From the dawn of history, the venomous label has been spat at many
women. Eve, Helen of Troy, Salome, Mary Magdalene, Medea, DuBarry, the mysterious woman of
Babylon--all fallen women, all guilty. Or were they?
In the late eighteenth century, a Lady flees to her dead husbands
château, accused of his murder. There she is haunted by highly charged dreams about
infamous women and their lovers, including Adam, Paris, John the Baptist, Jason, and
Cortés. Within her dreams, the Lady discovers that these women--all, like herself,
involved in catastrophic events--have been misunderstood and greatly maligned.
A chance encounter with the fabulous Madame Bernice, an unconventional
mystic who lives in a neighboring château, convinces the lady that her "dreams"
are in fact memories. The Lady's precise and vivid memories extend back even to the plains
of Heaven during the war of angels led by Lucifer and his sister, Cassandra, who plot to
thwart God's exile of Eve and Adam--and God is a main player here, boldly characterized.
In Eden we witness Eve and Adam's fumbling, finally joyous lovemaking.
In Herod's palace, we observe Salome's cunning dance of six--not seven--veils before a
saintly yet sensual John the Baptist.
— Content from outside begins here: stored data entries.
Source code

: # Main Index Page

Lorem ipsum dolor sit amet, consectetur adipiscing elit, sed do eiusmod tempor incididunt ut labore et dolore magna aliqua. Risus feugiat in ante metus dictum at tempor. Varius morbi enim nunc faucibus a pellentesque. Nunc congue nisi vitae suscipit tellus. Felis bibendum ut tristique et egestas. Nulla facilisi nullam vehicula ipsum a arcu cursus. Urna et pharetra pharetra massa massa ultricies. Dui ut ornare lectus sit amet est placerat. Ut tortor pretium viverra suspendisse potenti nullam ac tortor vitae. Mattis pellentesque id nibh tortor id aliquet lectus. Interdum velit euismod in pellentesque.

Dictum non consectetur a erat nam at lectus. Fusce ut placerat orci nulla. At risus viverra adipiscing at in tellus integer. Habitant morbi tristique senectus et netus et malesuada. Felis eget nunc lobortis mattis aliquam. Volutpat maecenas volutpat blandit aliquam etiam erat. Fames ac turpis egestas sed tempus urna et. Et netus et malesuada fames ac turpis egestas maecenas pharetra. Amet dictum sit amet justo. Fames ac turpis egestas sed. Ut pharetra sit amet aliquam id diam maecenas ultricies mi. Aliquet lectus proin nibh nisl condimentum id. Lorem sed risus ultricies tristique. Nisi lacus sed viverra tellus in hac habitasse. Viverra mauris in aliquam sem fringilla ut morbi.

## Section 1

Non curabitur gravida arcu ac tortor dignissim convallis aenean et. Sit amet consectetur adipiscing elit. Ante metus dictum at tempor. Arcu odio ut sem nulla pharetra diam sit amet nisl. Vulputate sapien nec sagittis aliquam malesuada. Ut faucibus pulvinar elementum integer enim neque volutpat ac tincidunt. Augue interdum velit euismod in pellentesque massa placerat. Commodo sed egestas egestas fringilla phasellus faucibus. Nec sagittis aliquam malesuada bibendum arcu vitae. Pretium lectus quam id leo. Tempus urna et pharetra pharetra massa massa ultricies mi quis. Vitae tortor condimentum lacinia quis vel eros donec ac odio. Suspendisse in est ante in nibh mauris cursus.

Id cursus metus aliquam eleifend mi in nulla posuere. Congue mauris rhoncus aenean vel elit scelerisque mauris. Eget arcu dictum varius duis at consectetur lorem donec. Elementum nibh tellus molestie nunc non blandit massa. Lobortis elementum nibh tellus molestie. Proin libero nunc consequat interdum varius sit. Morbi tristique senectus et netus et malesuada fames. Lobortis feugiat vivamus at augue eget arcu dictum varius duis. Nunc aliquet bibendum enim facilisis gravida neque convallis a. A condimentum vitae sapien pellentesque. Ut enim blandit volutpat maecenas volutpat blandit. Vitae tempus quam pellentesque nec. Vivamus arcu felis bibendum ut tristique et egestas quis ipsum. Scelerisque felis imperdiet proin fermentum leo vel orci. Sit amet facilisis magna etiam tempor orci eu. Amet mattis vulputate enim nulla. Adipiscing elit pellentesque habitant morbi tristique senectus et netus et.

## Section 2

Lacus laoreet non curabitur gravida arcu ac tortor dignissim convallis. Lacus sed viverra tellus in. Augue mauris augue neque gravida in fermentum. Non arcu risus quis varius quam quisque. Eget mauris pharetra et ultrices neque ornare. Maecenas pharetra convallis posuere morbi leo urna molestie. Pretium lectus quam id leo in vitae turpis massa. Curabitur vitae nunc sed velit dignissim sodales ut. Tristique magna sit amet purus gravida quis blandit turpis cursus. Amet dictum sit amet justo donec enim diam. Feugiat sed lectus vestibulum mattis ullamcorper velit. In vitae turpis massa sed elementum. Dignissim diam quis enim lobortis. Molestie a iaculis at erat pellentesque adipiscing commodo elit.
In Greece, we learn Paris's secret, the real reason
for the Trojan War. On the Isle of Patmos, we discover how the exiled John the Divine
converted a naive street girl into the "Whore of Babylon."
In exotic jungles, we encounter Cortés; his Aztec wife--branded La
Malinche--and her young Indian lover. We meet the Xtabay, so enticing that men lust
even after her ghost. Soon, we sweep into the maze of desire between Jason and Medea, the
truth of the final slaughter.
The Lady's memories as Magdalene follow Jesus and Judas from their first
meeting as playful young men on the banks of the river Jordan--moments that linked them
intimately forever--to the top of Calvary.
As the
Lady and Madame prepare to announce the truth of the Lady's past lives, grave dangers
threaten to ambush their disclosures. An erotic novel, entitled The True Account,
a work full of accusations and dire warnings, charges the Lady with graphic debaucheries.
It also contains buried clues that may identify the Lady's pursuers, figures who exist
within the corridors of greatest power. Just who are these figures? Are the murderers of
the Lady's husband--and the intended subverters of her greatest truths--among the
mightiest of all hierarchies? As the Lady and Madame Bernice ponder these questions, they
prepare themselves to face the public and vindicate all the fallen women through the
corrected versions of their lives.
Rich, provocative, daring, at times darkly
ironic,
written in a variety of prose styles,
Our Lady of Babylon is a thoroughly original novel, an epic
of ancient treachery, of myth and history reexamined.